Exercise details →
Nothing but the pictures may be left out. Restate the rest of the entries word for word.

Data under study →

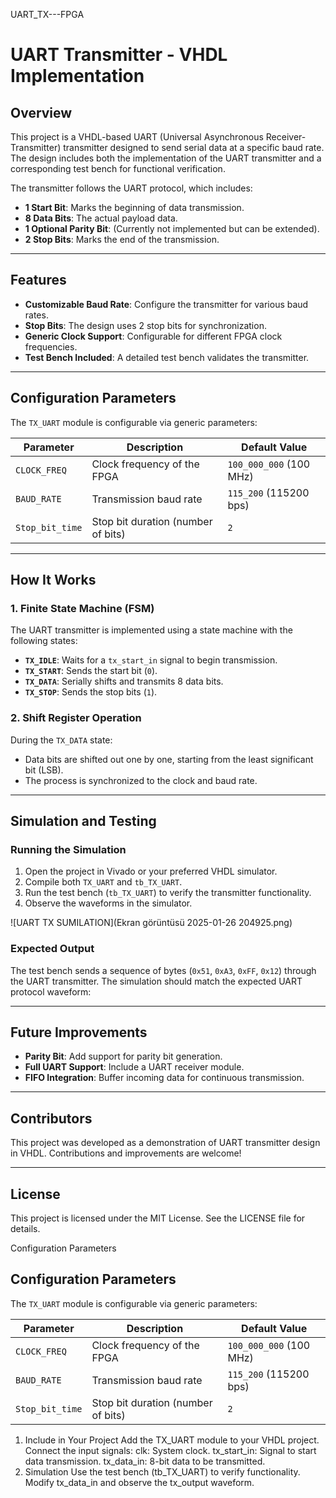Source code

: UART_TX---FPGA
# UART Transmitter - VHDL Implementation

## Overview

This project is a VHDL-based UART (Universal Asynchronous Receiver-Transmitter) transmitter designed to send serial data at a specific baud rate. The design includes both the implementation of the UART transmitter and a corresponding test bench for functional verification. 

The transmitter follows the UART protocol, which includes:
- **1 Start Bit**: Marks the beginning of data transmission.
- **8 Data Bits**: The actual payload data.
- **1 Optional Parity Bit**: (Currently not implemented but can be extended).
- **2 Stop Bits**: Marks the end of the transmission.

---

## Features

- **Customizable Baud Rate**: Configure the transmitter for various baud rates.
- **Stop Bits**: The design uses 2 stop bits for synchronization.
- **Generic Clock Support**: Configurable for different FPGA clock frequencies.
- **Test Bench Included**: A detailed test bench validates the transmitter.

---

## Configuration Parameters

The `TX_UART` module is configurable via generic parameters:

| Parameter       | Description                          | Default Value       |
|------------------|--------------------------------------|---------------------|
| `CLOCK_FREQ`     | Clock frequency of the FPGA         | `100_000_000` (100 MHz) |
| `BAUD_RATE`      | Transmission baud rate              | `115_200` (115200 bps)   |
| `Stop_bit_time`  | Stop bit duration (number of bits)  | `2`                 |

---

## How It Works

### 1. Finite State Machine (FSM)
The UART transmitter is implemented using a state machine with the following states:
- **`TX_IDLE`**: Waits for a `tx_start_in` signal to begin transmission.
- **`TX_START`**: Sends the start bit (`0`).
- **`TX_DATA`**: Serially shifts and transmits 8 data bits.
- **`TX_STOP`**: Sends the stop bits (`1`).

### 2. Shift Register Operation
During the `TX_DATA` state:
- Data bits are shifted out one by one, starting from the least significant bit (LSB).
- The process is synchronized to the clock and baud rate.

---

## Simulation and Testing

### Running the Simulation
1. Open the project in Vivado or your preferred VHDL simulator.
2. Compile both `TX_UART` and `tb_TX_UART`.
3. Run the test bench (`tb_TX_UART`) to verify the transmitter functionality.
4. Observe the waveforms in the simulator.

![UART TX SUMILATION](Ekran görüntüsü 2025-01-26 204925.png)


### Expected Output
The test bench sends a sequence of bytes (`0x51`, `0xA3`, `0xFF`, `0x12`) through the UART transmitter. The simulation should match the expected UART protocol waveform:

---

## Future Improvements

- **Parity Bit**: Add support for parity bit generation.
- **Full UART Support**: Include a UART receiver module.
- **FIFO Integration**: Buffer incoming data for continuous transmission.

---

## Contributors

This project was developed as a demonstration of UART transmitter design in VHDL. Contributions and improvements are welcome!

---

## License

This project is licensed under the MIT License. See the LICENSE file for details.

Configuration Parameters
## Configuration Parameters

The `TX_UART` module is configurable via generic parameters:

| Parameter       | Description                          | Default Value       |
|------------------|--------------------------------------|---------------------|
| `CLOCK_FREQ`     | Clock frequency of the FPGA         | `100_000_000` (100 MHz) |
| `BAUD_RATE`      | Transmission baud rate              | `115_200` (115200 bps)   |
| `Stop_bit_time`  | Stop bit duration (number of bits)  | `2`                 |

1. Include in Your Project
Add the TX_UART module to your VHDL project.
Connect the input signals:
clk: System clock.
tx_start_in: Signal to start data transmission.
tx_data_in: 8-bit data to be transmitted.
2. Simulation
Use the test bench (tb_TX_UART) to verify functionality.
Modify tx_data_in and observe the tx_output waveform.
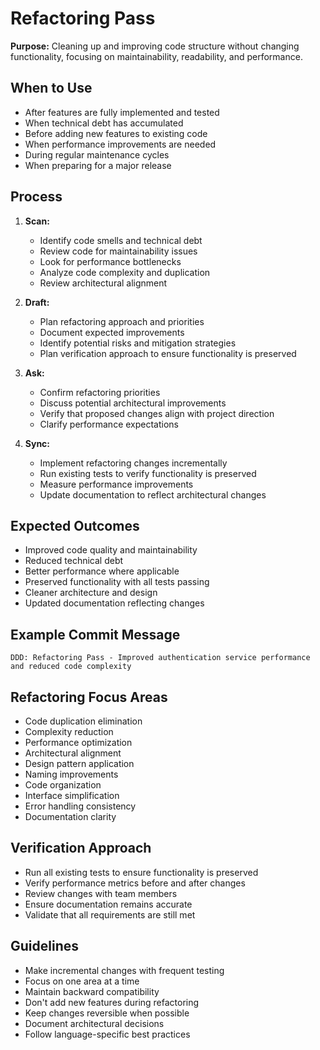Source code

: # Refactoring Pass

**Purpose:** Cleaning up and improving code structure without changing functionality, focusing on maintainability, readability, and performance.

## When to Use
- After features are fully implemented and tested
- When technical debt has accumulated
- Before adding new features to existing code
- When performance improvements are needed
- During regular maintenance cycles
- When preparing for a major release

## Process
1. **Scan:** 
   - Identify code smells and technical debt
   - Review code for maintainability issues
   - Look for performance bottlenecks
   - Analyze code complexity and duplication
   - Review architectural alignment

2. **Draft:** 
   - Plan refactoring approach and priorities
   - Document expected improvements
   - Identify potential risks and mitigation strategies
   - Plan verification approach to ensure functionality is preserved

3. **Ask:** 
   - Confirm refactoring priorities
   - Discuss potential architectural improvements
   - Verify that proposed changes align with project direction
   - Clarify performance expectations

4. **Sync:** 
   - Implement refactoring changes incrementally
   - Run existing tests to verify functionality is preserved
   - Measure performance improvements
   - Update documentation to reflect architectural changes

## Expected Outcomes
- Improved code quality and maintainability
- Reduced technical debt
- Better performance where applicable
- Preserved functionality with all tests passing
- Cleaner architecture and design
- Updated documentation reflecting changes

## Example Commit Message
`DDD: Refactoring Pass - Improved authentication service performance and reduced code complexity`

## Refactoring Focus Areas
- Code duplication elimination
- Complexity reduction
- Performance optimization
- Architectural alignment
- Design pattern application
- Naming improvements
- Code organization
- Interface simplification
- Error handling consistency
- Documentation clarity

## Verification Approach
- Run all existing tests to ensure functionality is preserved
- Verify performance metrics before and after changes
- Review changes with team members
- Ensure documentation remains accurate
- Validate that all requirements are still met

## Guidelines
- Make incremental changes with frequent testing
- Focus on one area at a time
- Maintain backward compatibility
- Don't add new features during refactoring
- Keep changes reversible when possible
- Document architectural decisions
- Follow language-specific best practices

Response area →
Source code

: UART_TX---FPGA
# UART Transmitter - VHDL Implementation

## Overview

This project is a VHDL-based UART (Universal Asynchronous Receiver-Transmitter) transmitter designed to send serial data at a specific baud rate. The design includes both the implementation of the UART transmitter and a corresponding test bench for functional verification. 

The transmitter follows the UART protocol, which includes:
- **1 Start Bit**: Marks the beginning of data transmission.
- **8 Data Bits**: The actual payload data.
- **1 Optional Parity Bit**: (Currently not implemented but can be extended).
- **2 Stop Bits**: Marks the end of the transmission.

---

## Features

- **Customizable Baud Rate**: Configure the transmitter for various baud rates.
- **Stop Bits**: The design uses 2 stop bits for synchronization.
- **Generic Clock Support**: Configurable for different FPGA clock frequencies.
- **Test Bench Included**: A detailed test bench validates the transmitter.

---

## Configuration Parameters

The `TX_UART` module is configurable via generic parameters:

| Parameter       | Description                          | Default Value       |
|------------------|--------------------------------------|---------------------|
| `CLOCK_FREQ`     | Clock frequency of the FPGA         | `100_000_000` (100 MHz) |
| `BAUD_RATE`      | Transmission baud rate              | `115_200` (115200 bps)   |
| `Stop_bit_time`  | Stop bit duration (number of bits)  | `2`                 |

---

## How It Works

### 1. Finite State Machine (FSM)
The UART transmitter is implemented using a state machine with the following states:
- **`TX_IDLE`**: Waits for a `tx_start_in` signal to begin transmission.
- **`TX_START`**: Sends the start bit (`0`).
- **`TX_DATA`**: Serially shifts and transmits 8 data bits.
- **`TX_STOP`**: Sends the stop bits (`1`).

### 2. Shift Register Operation
During the `TX_DATA` state:
- Data bits are shifted out one by one, starting from the least significant bit (LSB).
- The process is synchronized to the clock and baud rate.

---

## Simulation and Testing

### Running the Simulation
1. Open the project in Vivado or your preferred VHDL simulator.
2. Compile both `TX_UART` and `tb_TX_UART`.
3. Run the test bench (`tb_TX_UART`) to verify the transmitter functionality.
4. Observe the waveforms in the simulator.

![UART TX SUMILATION](Ekran görüntüsü 2025-01-26 204925.png)


### Expected Output
The test bench sends a sequence of bytes (`0x51`, `0xA3`, `0xFF`, `0x12`) through the UART transmitter. The simulation should match the expected UART protocol waveform:

---

## Future Improvements

- **Parity Bit**: Add support for parity bit generation.
- **Full UART Support**: Include a UART receiver module.
- **FIFO Integration**: Buffer incoming data for continuous transmission.

---

## Contributors

This project was developed as a demonstration of UART transmitter design in VHDL. Contributions and improvements are welcome!

---

## License

This project is licensed under the MIT License. See the LICENSE file for details.

Configuration Parameters
## Configuration Parameters

The `TX_UART` module is configurable via generic parameters:

| Parameter       | Description                          | Default Value       |
|------------------|--------------------------------------|---------------------|
| `CLOCK_FREQ`     | Clock frequency of the FPGA         | `100_000_000` (100 MHz) |
| `BAUD_RATE`      | Transmission baud rate              | `115_200` (115200 bps)   |
| `Stop_bit_time`  | Stop bit duration (number of bits)  | `2`                 |

1. Include in Your Project
Add the TX_UART module to your VHDL project.
Connect the input signals:
clk: System clock.
tx_start_in: Signal to start data transmission.
tx_data_in: 8-bit data to be transmitted.
2. Simulation
Use the test bench (tb_TX_UART) to verify functionality.
Modify tx_data_in and observe the tx_output waveform.
Source code

: # Refactoring Pass

**Purpose:** Cleaning up and improving code structure without changing functionality, focusing on maintainability, readability, and performance.

## When to Use
- After features are fully implemented and tested
- When technical debt has accumulated
- Before adding new features to existing code
- When performance improvements are needed
- During regular maintenance cycles
- When preparing for a major release

## Process
1. **Scan:** 
   - Identify code smells and technical debt
   - Review code for maintainability issues
   - Look for performance bottlenecks
   - Analyze code complexity and duplication
   - Review architectural alignment

2. **Draft:** 
   - Plan refactoring approach and priorities
   - Document expected improvements
   - Identify potential risks and mitigation strategies
   - Plan verification approach to ensure functionality is preserved

3. **Ask:** 
   - Confirm refactoring priorities
   - Discuss potential architectural improvements
   - Verify that proposed changes align with project direction
   - Clarify performance expectations

4. **Sync:** 
   - Implement refactoring changes incrementally
   - Run existing tests to verify functionality is preserved
   - Measure performance improvements
   - Update documentation to reflect architectural changes

## Expected Outcomes
- Improved code quality and maintainability
- Reduced technical debt
- Better performance where applicable
- Preserved functionality with all tests passing
- Cleaner architecture and design
- Updated documentation reflecting changes

## Example Commit Message
`DDD: Refactoring Pass - Improved authentication service performance and reduced code complexity`

## Refactoring Focus Areas
- Code duplication elimination
- Complexity reduction
- Performance optimization
- Architectural alignment
- Design pattern application
- Naming improvements
- Code organization
- Interface simplification
- Error handling consistency
- Documentation clarity

## Verification Approach
- Run all existing tests to ensure functionality is preserved
- Verify performance metrics before and after changes
- Review changes with team members
- Ensure documentation remains accurate
- Validate that all requirements are still met

## Guidelines
- Make incremental changes with frequent testing
- Focus on one area at a time
- Maintain backward compatibility
- Don't add new features during refactoring
- Keep changes reversible when possible
- Document architectural decisions
- Follow language-specific best practices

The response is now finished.